= Information =

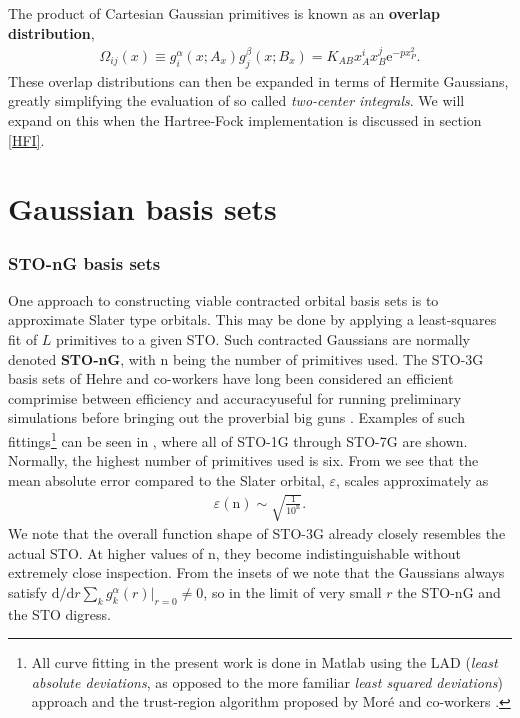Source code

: \documentclass[../../master.tex]{subfiles}
\begin{document}
The product of Cartesian Gaussian primitives is known as an {\bf overlap distribution}, \cite{integrals}
\begin{align}
\Omega_{ij}(x)\equiv g_i^\alpha(x;A_x)g_j^\beta(x;B_x)= K_{AB}x_A^ix_B^j \mathrm{e}^{-px_P^2}.
\end{align}
These overlap distributions can then be expanded in terms of Hermite Gaussians, greatly simplifying the evaluation of so called \emph{two-center integrals}. We will expand on this when the Hartree-Fock implementation is discussed in section \ref{HFI}.

\section{Gaussian basis sets}
\subsubsection{STO-nG basis sets}
One approach to constructing viable contracted orbital basis sets is to approximate Slater type orbitals. This may be done by applying a least-squares fit of $L$ primitives to a given STO. Such contracted Gaussians are normally denoted {\bf STO-nG}, with n being the number of primitives used. The STO-3G basis sets of Hehre and co-workers have long been considered an efficient comprimise between efficiency and accuracy\textemdash useful for running preliminary simulations before bringing out the proverbial big guns \cite{hehre,cramer,taylor}. Examples of such fittings\footnote{All curve fitting in the present work is done in {\sc Matlab} using the LAD (\emph{least absolute deviations}, as opposed to the more familiar \emph{least squared deviations}) approach and the trust-region algorithm proposed by Moré and co-workers \cite{charnes1955optimal,koenker1978regression,more1983computing}.} can be seen in , where all of STO-1G through STO-7G are shown. Normally, the highest number of primitives used is six. From  we see that the mean absolute error compared to the Slater orbital, $\varepsilon$, scales approximately as 
\begin{align}
\varepsilon(\text{n})\sim \sqrt{\frac{1}{10^\text{n}}}.
\end{align}
We note that the overall function shape of STO-3G already closely resembles the actual STO. At higher values of n, they become indistinguishable without extremely close inspection. From the insets of  we note that the Gaussians always satisfy $\mathrm{d}/\mathrm{d}r \sum_k g_k^\alpha(r)\big|_{r=0}\not=0$, so in the limit of very small $r$ the STO-nG and the STO digress. 
\end{document}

= Directions =
Extract every line above containing the word "alpha".

= Exercise output =
\Omega_{ij}(x)\equiv g_i^\alpha(x;A_x)g_j^\beta(x;B_x)= K_{AB}x_A^ix_B^j \mathrm{e}^{-px_P^2}.
We note that the overall function shape of STO-3G already closely resembles the actual STO. At higher values of n, they become indistinguishable without extremely close inspection. From the insets of  we note that the Gaussians always satisfy $\mathrm{d}/\mathrm{d}r \sum_k g_k^\alpha(r)\big|_{r=0}\not=0$, so in the limit of very small $r$ the STO-nG and the STO digress. 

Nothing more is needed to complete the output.